Background: Transforming growth factor-beta (TGF-beta) stimulates renal fibrosis in various renal diseases including IgA nephropathy.
Methods: We examined whether immunoglobulin A (IgA) stimulated TGF-beta1 synthesis in human mesangial cells (MCs), and whether this effect was mediated through the protein kinase C (PKC) pathway. We measured the intraglomerular TGF-beta1 mRNA expression by using competitive RT-PCR, and this was compared with various parameters in IgA nephropathy patients.

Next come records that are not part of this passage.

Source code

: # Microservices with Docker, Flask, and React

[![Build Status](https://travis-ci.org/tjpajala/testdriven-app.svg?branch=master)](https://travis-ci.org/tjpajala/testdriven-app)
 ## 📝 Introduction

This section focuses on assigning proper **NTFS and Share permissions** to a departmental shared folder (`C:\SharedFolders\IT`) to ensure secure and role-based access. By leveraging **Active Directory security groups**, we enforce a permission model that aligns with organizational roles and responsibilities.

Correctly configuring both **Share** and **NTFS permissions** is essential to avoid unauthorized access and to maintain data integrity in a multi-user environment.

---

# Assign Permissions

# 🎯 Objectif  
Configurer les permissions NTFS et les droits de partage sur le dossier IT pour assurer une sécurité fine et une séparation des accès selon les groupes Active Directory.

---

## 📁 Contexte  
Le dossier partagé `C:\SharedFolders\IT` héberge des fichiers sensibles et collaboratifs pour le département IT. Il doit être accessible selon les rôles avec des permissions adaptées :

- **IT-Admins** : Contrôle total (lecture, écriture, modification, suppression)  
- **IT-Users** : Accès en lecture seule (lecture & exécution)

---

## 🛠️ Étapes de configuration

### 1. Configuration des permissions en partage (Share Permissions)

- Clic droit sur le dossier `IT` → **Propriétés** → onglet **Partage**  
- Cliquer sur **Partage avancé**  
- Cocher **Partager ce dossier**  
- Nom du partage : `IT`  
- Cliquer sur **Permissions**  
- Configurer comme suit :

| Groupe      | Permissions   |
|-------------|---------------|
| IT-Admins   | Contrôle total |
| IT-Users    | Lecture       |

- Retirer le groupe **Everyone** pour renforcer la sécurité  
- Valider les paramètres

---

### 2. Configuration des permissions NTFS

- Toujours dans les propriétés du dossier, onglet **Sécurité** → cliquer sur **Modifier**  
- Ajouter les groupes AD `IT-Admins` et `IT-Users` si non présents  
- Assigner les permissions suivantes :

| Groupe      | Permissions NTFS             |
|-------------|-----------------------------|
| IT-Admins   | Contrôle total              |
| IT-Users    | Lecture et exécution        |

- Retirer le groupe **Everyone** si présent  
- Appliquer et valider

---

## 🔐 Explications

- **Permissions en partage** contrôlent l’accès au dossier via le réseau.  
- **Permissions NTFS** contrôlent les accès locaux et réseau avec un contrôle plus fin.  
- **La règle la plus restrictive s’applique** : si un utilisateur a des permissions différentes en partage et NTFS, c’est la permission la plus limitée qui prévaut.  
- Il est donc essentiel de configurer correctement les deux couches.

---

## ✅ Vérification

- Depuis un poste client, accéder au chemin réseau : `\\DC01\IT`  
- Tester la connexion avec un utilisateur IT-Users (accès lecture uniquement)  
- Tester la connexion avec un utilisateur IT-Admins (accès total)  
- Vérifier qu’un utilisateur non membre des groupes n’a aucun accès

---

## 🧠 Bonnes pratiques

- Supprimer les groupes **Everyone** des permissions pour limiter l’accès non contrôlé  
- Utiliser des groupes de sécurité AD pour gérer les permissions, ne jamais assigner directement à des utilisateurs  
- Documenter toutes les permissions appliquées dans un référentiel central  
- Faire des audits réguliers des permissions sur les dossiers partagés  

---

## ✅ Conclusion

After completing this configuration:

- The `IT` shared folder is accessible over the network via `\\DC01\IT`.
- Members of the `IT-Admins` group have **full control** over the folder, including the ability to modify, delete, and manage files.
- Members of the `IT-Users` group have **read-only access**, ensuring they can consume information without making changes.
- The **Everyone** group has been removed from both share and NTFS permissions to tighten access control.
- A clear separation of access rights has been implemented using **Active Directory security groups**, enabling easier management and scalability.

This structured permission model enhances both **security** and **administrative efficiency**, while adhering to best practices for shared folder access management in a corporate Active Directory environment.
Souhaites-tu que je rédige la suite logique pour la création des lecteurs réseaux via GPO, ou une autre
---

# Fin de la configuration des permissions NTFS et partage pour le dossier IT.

Results: The IgA aggregate increased the TGF-beta1 mRNA expression in MCs, while this expression was not affected by the culture media or IgG aggregate. Phorbol 12-myristate 13-acetate and calphostin C did not influence the TGF-beta1 mRNA expression that was increased by the IgA aggregate. Intraglomerular TGF-beta1 mRNA expression was significantly correlated with creatinine clearance (r = -0.764, p = 0.027), daily proteinuria (r = 0.781, p = 0.022), serum creatinine (r = 0.884, p = 0.004), and tubulointerstitial changes (r = 0.809, p = 0.015). Glomerular TGF-beta1 mRNA expression was associated with an increased tendency for glomerulosclerosis (r = 0.646, p = 0.084). After 4 years, patients with a high expression of intraglomerular TGF-beta1 mRNA showed a tendency for an decrease of their renal function.
Conclusion: The IgA aggregate increased TGF-beta1 mRNA expression in MCs, and this was independent of the PKC pathway. The evaluation of intraglomerular TGF-beta1 mRNA expression could be useful in predicting the progression of IgA nephropathy.